In October our partner Hyperacusis Research hosted a webinar that highlighted both the human impact of hyperacusis—pain triggered by everyday sounds—and the scientific progress being made to understand and treat it. 

The field was revolutionized in 2011 when Hyperacusis Research was founded by Bryan Pollard, who unfortunately passed away in 2022. Hyperacusis Research continues his legacy, and to date has awarded nearly $400,000 in research grants.

Moderated by Steven Barad, M.D., the incoming president of Hyperacusis Research, scientists shared major advances in identifying the biological mechanisms behind sound-induced pain, from the discovery of specialized auditory neurons that transmit pain signals to the development of promising new drugs targeting hyperactive brain circuits.

Several Types of Ear Pain

James Henry, Ph.D., a retired research audiologist, provides an overview of the potential mechanisms causing hyperacusis, including central auditory gain, middle ear muscle dysfunction, and specific nerve pathways. He also clarifies distinctions between different types of sound sensitivity disorders, which can be confusing. For instance “otalgia,” a word often used in the field, describes ear pain that is unrelated to sound—unlike hyperacusis, where ear pain is a result of exposure to sound. 

He explains how to differentiate hyperacusis from other conditions with which it is often confused, highlighting each condition’s key characteristics. 

• Otalgia: Ear pain unrelated to sound exposure.

• Loudness hyperacusis: Uncomfortable to unbearable physical sensations (exclusive of piercing or stabbing pain) when exposed to sounds that are comfortable for most people.

• Pain hyperacusis: Burning, stabbing, or jabbing pain in the ears or head when exposed to sounds that are comfortable for most people.

• Misophonia: A negative and distressing emotional reaction to specific sounds, sometimes soft mouth-related sounds like chewing or sniffling. This is not ear pain.

• Noise sensitivity: A general emotional reactivity where sound, in general, is bothersome.

• Phonophobia: An excessive fear that sound will be uncomfortable or painful.

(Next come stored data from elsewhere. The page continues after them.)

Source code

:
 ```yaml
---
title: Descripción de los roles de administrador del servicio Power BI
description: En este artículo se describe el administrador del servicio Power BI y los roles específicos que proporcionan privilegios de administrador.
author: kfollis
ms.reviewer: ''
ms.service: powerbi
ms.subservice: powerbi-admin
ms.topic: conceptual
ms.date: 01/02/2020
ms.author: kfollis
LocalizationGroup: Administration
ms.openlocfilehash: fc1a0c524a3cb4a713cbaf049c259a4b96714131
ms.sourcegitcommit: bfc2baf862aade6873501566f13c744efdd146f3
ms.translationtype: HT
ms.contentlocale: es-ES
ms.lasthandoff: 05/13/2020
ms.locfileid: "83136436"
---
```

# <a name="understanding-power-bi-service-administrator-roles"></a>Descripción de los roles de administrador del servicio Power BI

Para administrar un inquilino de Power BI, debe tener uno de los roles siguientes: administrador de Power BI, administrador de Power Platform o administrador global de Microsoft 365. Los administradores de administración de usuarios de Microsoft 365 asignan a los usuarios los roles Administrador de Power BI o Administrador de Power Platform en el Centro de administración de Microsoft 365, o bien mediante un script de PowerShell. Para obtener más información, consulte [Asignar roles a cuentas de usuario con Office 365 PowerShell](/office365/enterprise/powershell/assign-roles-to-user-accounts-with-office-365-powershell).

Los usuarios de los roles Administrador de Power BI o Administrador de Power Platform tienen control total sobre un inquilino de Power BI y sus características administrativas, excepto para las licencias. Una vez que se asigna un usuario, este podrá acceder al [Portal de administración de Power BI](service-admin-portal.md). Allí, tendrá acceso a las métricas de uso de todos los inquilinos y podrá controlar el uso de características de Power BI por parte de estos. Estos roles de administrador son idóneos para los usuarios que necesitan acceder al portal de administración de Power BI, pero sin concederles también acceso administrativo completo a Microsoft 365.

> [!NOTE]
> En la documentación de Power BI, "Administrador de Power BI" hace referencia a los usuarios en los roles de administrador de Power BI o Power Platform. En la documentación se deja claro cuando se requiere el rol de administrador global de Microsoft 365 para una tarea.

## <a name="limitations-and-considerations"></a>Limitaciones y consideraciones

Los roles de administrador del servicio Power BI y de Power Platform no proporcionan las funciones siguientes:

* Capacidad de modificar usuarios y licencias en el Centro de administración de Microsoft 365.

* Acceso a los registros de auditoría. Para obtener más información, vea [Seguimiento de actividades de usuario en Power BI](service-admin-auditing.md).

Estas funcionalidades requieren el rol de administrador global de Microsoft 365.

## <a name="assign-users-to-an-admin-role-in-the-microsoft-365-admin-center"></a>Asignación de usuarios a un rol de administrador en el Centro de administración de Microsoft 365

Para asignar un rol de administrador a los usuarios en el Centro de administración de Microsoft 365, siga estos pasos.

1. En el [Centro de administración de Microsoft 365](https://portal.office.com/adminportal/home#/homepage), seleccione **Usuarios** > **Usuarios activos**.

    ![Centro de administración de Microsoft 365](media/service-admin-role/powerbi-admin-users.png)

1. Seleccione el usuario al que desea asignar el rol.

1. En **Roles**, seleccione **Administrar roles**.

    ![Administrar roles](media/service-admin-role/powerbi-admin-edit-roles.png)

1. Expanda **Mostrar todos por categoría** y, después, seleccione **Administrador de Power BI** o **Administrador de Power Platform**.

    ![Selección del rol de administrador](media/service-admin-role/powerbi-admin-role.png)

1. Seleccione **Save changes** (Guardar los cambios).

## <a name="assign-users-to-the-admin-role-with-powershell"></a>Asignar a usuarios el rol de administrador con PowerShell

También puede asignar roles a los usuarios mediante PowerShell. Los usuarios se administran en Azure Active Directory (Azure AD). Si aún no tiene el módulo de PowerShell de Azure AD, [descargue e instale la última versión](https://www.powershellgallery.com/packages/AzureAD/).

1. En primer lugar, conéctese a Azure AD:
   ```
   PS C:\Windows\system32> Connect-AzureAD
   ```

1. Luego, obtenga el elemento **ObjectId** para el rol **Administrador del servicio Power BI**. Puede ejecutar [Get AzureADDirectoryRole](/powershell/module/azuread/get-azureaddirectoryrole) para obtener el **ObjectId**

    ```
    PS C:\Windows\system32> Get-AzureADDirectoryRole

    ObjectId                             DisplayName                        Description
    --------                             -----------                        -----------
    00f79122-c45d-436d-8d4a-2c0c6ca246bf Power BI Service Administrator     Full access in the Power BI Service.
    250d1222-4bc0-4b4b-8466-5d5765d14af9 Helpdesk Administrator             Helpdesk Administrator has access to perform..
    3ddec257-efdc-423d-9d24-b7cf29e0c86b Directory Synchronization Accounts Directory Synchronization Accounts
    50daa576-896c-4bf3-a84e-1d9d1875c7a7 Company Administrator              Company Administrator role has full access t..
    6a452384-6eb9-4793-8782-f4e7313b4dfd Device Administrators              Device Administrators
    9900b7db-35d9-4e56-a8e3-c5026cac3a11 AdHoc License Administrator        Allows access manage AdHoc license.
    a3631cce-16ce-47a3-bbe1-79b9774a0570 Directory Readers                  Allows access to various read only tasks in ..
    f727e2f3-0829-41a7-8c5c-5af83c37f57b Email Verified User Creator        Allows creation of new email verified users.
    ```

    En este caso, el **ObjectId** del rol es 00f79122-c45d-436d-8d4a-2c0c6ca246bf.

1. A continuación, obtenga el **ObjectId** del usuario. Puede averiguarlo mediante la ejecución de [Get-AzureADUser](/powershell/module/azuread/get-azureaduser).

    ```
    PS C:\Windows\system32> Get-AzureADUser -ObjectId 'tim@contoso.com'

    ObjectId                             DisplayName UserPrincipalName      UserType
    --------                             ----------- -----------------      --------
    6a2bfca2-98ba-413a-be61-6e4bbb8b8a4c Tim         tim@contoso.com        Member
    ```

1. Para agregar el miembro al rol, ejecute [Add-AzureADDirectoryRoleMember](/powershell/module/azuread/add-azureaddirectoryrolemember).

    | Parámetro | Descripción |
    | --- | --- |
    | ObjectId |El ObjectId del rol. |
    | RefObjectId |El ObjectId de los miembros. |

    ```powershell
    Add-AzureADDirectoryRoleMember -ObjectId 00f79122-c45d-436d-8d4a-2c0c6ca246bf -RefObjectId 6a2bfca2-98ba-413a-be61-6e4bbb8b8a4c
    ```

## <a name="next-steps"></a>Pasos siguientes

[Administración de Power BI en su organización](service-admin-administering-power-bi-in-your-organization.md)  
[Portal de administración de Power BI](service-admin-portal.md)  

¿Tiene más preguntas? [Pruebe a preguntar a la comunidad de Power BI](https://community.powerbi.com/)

Henry says loudness hyperacusis could be due to increased central auditory gain or to dysfunction in the middle ear muscles. Pain hyperacusis could be caused by dysfunction of the type II auditory neurons, which connect to outer hair cells in the cochlea. Another possible source is inflammation of the trigeminal nerve, which innervates the face, head and ear. (Henry has previously written about the five distinct sound sensitivity disorders.)

Modeling Auditory Pain

Megan Beers Wood, Ph.D., of Vanderbilt University, details her work on modeling auditory pain in animals. She presents evidence that unmyelinated type II afferent neurons—which share characteristics with pain-sensing nerve fibers after tissue damage—may be a key component of pain hyperacusis.

Type II afferent neurons share characteristics with C-fibers, the primary pain-sensing neurons in the skin. These unmyelinated neurons express genes for pain-related neuropeptides like CGRP and Substance P, and respond to ATP, a chemical released by damaged cells. Noise exposure can cause physical and functional changes to these neurons, with an increase in the number of ribbon synapses connecting them to outer hair cells.

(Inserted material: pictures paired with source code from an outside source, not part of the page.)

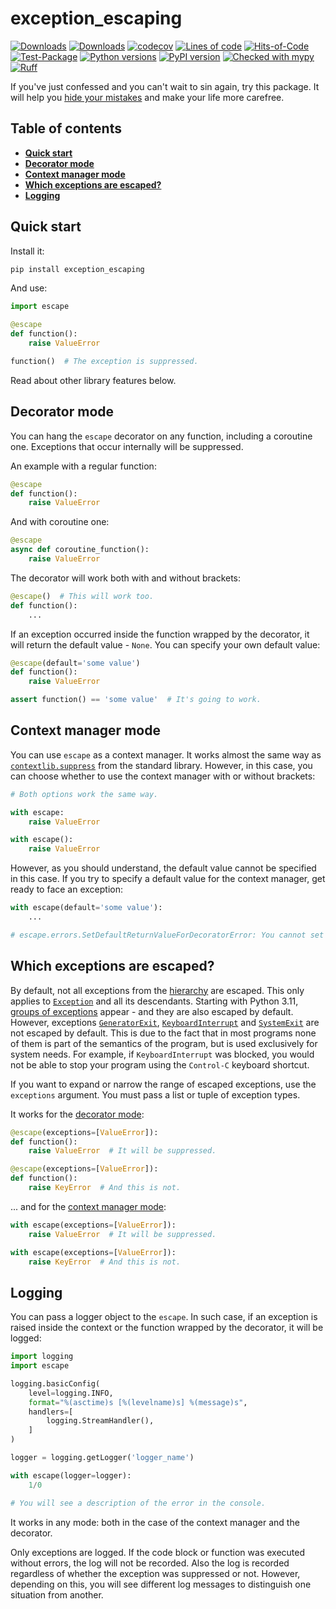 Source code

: # exception_escaping

[![Downloads](https://static.pepy.tech/badge/exception_escaping/month)](https://pepy.tech/project/exception_escaping)
[![Downloads](https://static.pepy.tech/badge/exception_escaping)](https://pepy.tech/project/exception_escaping)
[![codecov](https://codecov.io/gh/pomponchik/exception_escaping/graph/badge.svg?token=q7eAfV5g7q)](https://codecov.io/gh/pomponchik/exception_escaping)
[![Lines of code](https://sloc.xyz/github/pomponchik/exception_escaping/?category=code)](https://github.com/boyter/scc/)
[![Hits-of-Code](https://hitsofcode.com/github/pomponchik/exception_escaping?branch=main)](https://hitsofcode.com/github/pomponchik/exception_escaping/view?branch=main)
[![Test-Package](https://github.com/pomponchik/exception_escaping/actions/workflows/tests_and_coverage.yml/badge.svg)](https://github.com/pomponchik/exception_escaping/actions/workflows/tests_and_coverage.yml)
[![Python versions](https://img.shields.io/pypi/pyversions/exception_escaping.svg)](https://pypi.python.org/pypi/exception_escaping)
[![PyPI version](https://badge.fury.io/py/exception_escaping.svg)](https://badge.fury.io/py/exception_escaping)
[![Checked with mypy](http://www.mypy-lang.org/static/mypy_badge.svg)](http://mypy-lang.org/)
[![Ruff](https://img.shields.io/endpoint?url=https://raw.githubusercontent.com/astral-sh/ruff/main/assets/badge/v2.json)](https://github.com/astral-sh/ruff)


If you've just confessed and you can't wait to sin again, try this package. It will help you [hide your mistakes](https://en.wikipedia.org/wiki/Error_hiding) and make your life more carefree.


## Table of contents

- [**Quick start**](#quick-start)
- [**Decorator mode**](#decorator-mode)
- [**Context manager mode**](#context-manager-mode)
- [**Which exceptions are escaped?**](#which-exceptions-are-escaped)
- [**Logging**](#logging)


## Quick start

Install it:

```bash
pip install exception_escaping
```

And use:

```python
import escape

@escape
def function():
    raise ValueError

function()  # The exception is suppressed.
```

Read about other library features below.


## Decorator mode

You can hang the `escape` decorator on any function, including a coroutine one. Exceptions that occur internally will be suppressed.

An example with a regular function:

```python
@escape
def function():
    raise ValueError
```

And with coroutine one:

```python
@escape
async def coroutine_function():
    raise ValueError
```

The decorator will work both with and without brackets:

```python
@escape()  # This will work too.
def function():
    ...
```

If an exception occurred inside the function wrapped by the decorator, it will return the default value - `None`. You can specify your own default value:

```python
@escape(default='some value')
def function():
    raise ValueError

assert function() == 'some value'  # It's going to work.
```


## Context manager mode

You can use `escape` as a context manager. It works almost the same way as [`contextlib.suppress`](https://docs.python.org/3/library/contextlib.html#contextlib.suppress) from the standard library. However, in this case, you can choose whether to use the context manager with or without brackets:

```python
# Both options work the same way.

with escape:
    raise ValueError

with escape():
    raise ValueError
```

However, as you should understand, the default value cannot be specified in this case. If you try to specify a default value for the context manager, get ready to face an exception:

```python
with escape(default='some value'):
    ...

# escape.errors.SetDefaultReturnValueForDecoratorError: You cannot set a default value for the context manager. This is only possible for the decorator.
```

## Which exceptions are escaped?

By default, not all exceptions from the [hierarchy](https://docs.python.org/3/library/exceptions.html#exception-hierarchy) are escaped. This only applies to [`Exception`](https://docs.python.org/3/library/exceptions.html#Exception) and all its descendants. Starting with Python 3.11, [groups of exceptions](https://docs.python.org/3/library/exceptions.html#exception-groups) appear - and they are also escaped by default. However, exceptions [`GeneratorExit`](https://docs.python.org/3/library/exceptions.html#GeneratorExit), [`KeyboardInterrupt`](https://docs.python.org/3/library/exceptions.html#KeyboardInterrupt) and [`SystemExit`](https://docs.python.org/3/library/exceptions.html#SystemExit) are not escaped by default. This is due to the fact that in most programs none of them is part of the semantics of the program, but is used exclusively for system needs. For example, if `KeyboardInterrupt` was blocked, you would not be able to stop your program using the `Control-C` keyboard shortcut.

If you want to expand or narrow the range of escaped exceptions, use the `exceptions` argument. You must pass a list or tuple of exception types.

It works for the [decorator mode](#decorator-mode):

```python
@escape(exceptions=[ValueError]):
def function():
    raise ValueError  # It will be suppressed.

@escape(exceptions=[ValueError]):
def function():
    raise KeyError  # And this is not.
```

... and for the [context manager mode](#context-manager-mode):

```python
with escape(exceptions=[ValueError]):
    raise ValueError  # It will be suppressed.

with escape(exceptions=[ValueError]):
    raise KeyError  # And this is not.
```


## Logging

You can pass a logger object to the `escape`. In such case, if an exception is raised inside the context or the function wrapped by the decorator, it will be logged:

```python
import logging
import escape

logging.basicConfig(
    level=logging.INFO,
    format="%(asctime)s [%(levelname)s] %(message)s",
    handlers=[
        logging.StreamHandler(),
    ]
)

logger = logging.getLogger('logger_name')

with escape(logger=logger):
    1/0

# You will see a description of the error in the console.
```

It works in any mode: both in the case of the context manager and the decorator.

Only exceptions are logged. If the code block or function was executed without errors, the log will not be recorded. Also the log is recorded regardless of whether the exception was suppressed or not. However, depending on this, you will see different log messages to distinguish one situation from another.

Her lab demonstrates that these nerves become activated after noise exposure and confirms that a functional cochlea is necessary to generate these auditory pain signals. In mice, auditory pain can be measured using changes in facial grimace and body position. Deaf mice cannot detect sound, demonstrating that the initial detection of sound by a functional cochlea is necessary for the generation of auditory pain.

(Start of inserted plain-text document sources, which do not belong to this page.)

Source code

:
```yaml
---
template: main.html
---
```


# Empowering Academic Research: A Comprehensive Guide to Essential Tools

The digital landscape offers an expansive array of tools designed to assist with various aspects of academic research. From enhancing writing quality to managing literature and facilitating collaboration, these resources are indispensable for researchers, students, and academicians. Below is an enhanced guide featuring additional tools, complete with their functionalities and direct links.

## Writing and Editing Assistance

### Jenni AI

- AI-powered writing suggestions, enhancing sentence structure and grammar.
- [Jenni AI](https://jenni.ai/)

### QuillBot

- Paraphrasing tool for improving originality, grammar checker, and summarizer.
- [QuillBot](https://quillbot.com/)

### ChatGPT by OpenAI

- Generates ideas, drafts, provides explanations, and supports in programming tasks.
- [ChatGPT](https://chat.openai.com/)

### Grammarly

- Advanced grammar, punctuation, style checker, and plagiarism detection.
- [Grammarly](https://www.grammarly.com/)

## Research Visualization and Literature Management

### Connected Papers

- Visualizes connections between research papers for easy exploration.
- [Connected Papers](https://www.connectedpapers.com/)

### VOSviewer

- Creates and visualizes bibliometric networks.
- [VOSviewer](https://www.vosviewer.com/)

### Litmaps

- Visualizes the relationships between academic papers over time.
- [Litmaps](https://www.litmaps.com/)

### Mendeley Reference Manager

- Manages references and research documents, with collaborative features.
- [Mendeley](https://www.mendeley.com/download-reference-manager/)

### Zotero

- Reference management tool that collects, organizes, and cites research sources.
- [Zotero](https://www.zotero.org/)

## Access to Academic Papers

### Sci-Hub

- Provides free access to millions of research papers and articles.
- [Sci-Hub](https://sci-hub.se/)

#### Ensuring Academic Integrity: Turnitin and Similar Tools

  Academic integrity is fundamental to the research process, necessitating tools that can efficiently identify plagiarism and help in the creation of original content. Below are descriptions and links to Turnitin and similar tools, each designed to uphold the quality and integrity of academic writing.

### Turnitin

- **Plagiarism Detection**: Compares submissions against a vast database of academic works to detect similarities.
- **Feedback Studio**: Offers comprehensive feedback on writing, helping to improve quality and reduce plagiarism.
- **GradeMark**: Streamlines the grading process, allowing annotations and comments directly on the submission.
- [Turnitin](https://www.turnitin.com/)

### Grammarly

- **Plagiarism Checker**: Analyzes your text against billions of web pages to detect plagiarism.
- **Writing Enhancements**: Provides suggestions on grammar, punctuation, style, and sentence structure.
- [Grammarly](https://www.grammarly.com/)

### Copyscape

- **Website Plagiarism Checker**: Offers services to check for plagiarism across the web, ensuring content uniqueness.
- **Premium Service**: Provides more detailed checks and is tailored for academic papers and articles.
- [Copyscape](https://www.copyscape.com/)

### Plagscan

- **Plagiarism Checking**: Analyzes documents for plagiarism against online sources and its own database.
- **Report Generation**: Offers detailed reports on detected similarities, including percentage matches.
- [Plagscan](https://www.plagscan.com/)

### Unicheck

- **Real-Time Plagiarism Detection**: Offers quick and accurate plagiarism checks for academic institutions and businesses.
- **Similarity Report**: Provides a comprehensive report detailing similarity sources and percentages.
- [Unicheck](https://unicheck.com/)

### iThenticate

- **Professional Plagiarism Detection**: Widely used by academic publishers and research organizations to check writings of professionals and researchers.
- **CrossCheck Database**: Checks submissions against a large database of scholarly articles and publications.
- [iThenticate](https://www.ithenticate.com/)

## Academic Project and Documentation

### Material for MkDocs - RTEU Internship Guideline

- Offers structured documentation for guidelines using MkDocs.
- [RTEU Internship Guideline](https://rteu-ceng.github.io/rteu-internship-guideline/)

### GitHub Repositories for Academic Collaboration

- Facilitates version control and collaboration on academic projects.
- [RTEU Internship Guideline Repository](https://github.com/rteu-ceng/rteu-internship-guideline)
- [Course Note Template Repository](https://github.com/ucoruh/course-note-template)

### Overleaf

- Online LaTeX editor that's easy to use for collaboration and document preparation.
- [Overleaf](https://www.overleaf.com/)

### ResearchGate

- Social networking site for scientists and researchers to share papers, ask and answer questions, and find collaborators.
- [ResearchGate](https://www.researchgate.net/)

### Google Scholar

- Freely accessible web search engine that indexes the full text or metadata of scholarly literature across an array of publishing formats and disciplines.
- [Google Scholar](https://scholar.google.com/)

Wood says her lab also used AI to help analyze thousands of video frames for a mouse grimace study and expects that AI will be critical in accelerating research by analyzing large and complex data sets.

A Potential Pharmacological Treatment

Thanos Tzounopoulos, Ph.D., of the University of Pittsburgh, explains the “central gain” (neural hyperactivity) mechanism: After noise-induced damage reduces the signal from the ear, the brain turns up an internal gain to compensate, and neurons become hyperactive. This hyperactivity is caused by the dysfunction of potassium channels called KCNQ, which fail to open properly after noise injury.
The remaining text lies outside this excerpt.